My customer has encountered performance problems while updating large amount of data as below:
- 1st transaction updates 309,229 rows
- 2nd transaction updates 144,945 rows
CDC didn't finish after over an hour.
Then the customer gave up and eventually stopped the task.
I noticed that 'Information about Incoming Changes' shows high number of rows as 'On Disk' and I wonder it is one of the reasons of the performance.
Questions:
1. In this situation, setting higher values in 'Transaction Offload Tuning' (Total transactions memory size exceeds (MB)/ Transactions duration exceeds (seconds) )effective?
I think it is required enough memory is available.
2. Are there any other Qlik Replicate settings to improve this kind of performance?
3. Is there any good ideas when we update large number of rows in 1 transaction and we would like to apply to the target as soon as possible?
For example, is it effective to reload the table in question manually?
Any advice would be appreciated.
Regards,
Kyoko Tajima
Hello Tajima-san, @iti-attunity-sup
Please have a look at Troubleshooting Qlik Replicate Latency and Performance Issues.
Hope this helps.
John.
Hi Tajima san , @iti-attunity-sup ,
Replicate offloads transactions from memory to disk when the total transaction memory exceeds a configured threshold or the transaction duration exceeds a configured time limit.
You can configure them through the Change Processing Tuning.
Regards,
Desmond
>> I have a question regarding Transaction Offload Tuning.
No you don't. Well, you do, but it is not a relevant question for the problem you are trying to solve.
Did it ever work properly? What changed?
>> I noticed that 'Information about Incoming Changes' shows high number of rows as 'On Disk' and I wonder it is one of the reasons of the performance.

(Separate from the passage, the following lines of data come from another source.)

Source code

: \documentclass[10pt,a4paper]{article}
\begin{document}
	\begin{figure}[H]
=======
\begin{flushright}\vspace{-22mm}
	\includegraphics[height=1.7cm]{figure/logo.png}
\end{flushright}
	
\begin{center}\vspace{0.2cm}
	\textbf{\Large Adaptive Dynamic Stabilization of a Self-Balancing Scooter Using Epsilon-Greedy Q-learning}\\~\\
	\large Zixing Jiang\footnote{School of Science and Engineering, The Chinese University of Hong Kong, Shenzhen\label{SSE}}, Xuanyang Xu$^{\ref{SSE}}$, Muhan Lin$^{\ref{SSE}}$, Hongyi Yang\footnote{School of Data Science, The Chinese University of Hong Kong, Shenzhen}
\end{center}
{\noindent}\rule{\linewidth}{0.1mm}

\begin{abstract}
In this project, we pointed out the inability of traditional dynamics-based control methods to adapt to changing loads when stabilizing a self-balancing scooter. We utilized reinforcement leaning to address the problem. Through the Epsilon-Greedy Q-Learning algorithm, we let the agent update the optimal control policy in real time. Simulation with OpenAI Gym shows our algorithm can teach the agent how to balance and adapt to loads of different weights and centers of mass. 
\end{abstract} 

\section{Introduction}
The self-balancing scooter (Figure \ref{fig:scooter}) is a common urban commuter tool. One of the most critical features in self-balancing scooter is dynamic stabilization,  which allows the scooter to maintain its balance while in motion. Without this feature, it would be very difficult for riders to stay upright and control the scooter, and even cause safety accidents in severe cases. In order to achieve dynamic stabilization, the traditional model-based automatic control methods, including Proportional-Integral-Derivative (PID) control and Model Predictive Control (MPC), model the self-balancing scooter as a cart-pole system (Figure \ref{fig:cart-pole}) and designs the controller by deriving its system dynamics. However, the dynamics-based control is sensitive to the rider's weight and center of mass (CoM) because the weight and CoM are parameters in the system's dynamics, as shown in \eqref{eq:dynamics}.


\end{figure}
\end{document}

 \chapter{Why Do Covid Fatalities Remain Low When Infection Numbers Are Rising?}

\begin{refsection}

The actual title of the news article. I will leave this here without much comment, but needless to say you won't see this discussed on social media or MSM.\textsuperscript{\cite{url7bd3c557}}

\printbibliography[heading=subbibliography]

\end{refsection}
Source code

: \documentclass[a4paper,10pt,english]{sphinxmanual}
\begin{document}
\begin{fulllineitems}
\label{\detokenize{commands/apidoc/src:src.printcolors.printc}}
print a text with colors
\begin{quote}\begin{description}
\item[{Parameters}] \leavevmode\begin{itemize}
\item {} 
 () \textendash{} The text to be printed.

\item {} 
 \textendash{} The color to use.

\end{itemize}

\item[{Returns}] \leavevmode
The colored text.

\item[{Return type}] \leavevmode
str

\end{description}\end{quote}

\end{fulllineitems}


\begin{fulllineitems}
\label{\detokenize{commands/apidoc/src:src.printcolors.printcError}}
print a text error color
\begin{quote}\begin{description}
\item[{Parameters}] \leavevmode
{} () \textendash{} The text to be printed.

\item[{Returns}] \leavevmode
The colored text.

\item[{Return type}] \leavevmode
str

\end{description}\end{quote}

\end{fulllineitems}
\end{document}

No, it is not the cause, it is the effect. It shows something is wrong applying the changes.
>> 1. In this situation, setting higher values in 'Transaction Offload Tuning' ... effective?
NO. When applying takes more than a few minutes, it is no longer relevant whether the changes are stored on disk or in memory. Agreed? Tuning how soon (time, space) it is offloaded will not improve on that hour.
>> 2. Are there any other Qlik Replicate settings to improve this kind of performance?
Potentially, notably "Batch Apply" and possibly Data Error handling.
For other to help you with that you need to provide more basic info. What is the target DB? Is the task in Transaction apply mode (I have the feeling it is) - if so: WHY? What is happening during that hour A) anything in the task log? B) Using target DB tools, what is happening there? Singleton stores? C) Using the other screens: Apply Changes, Apply throughput; is anything happening at al? D) Increasing ATARGET_APPLY to TRACE in LOGGING for 5 minutes - what is showing up? E) If nothing showed up, increase TARGET_APPLY LOGGING to VERBOSE for a minute... anything?
The most common issue for slow applies is error handling. What is the apply error handling chosen? In bulk mode, the default is that if even just 1 row fails, the whole bulk will be re-played one row at a time to identify the failing row. If that is happening and desirable then limiting the bulk size is actual better such that for example 9 times 1K rows succeed and 1 times 1 K row is done slowly versus 1 times 10K rows failing and all of the being retried
>> 3. Is there any good ideas when we update large number of rows in 1 transaction and we would like to apply to the target as soon as possible?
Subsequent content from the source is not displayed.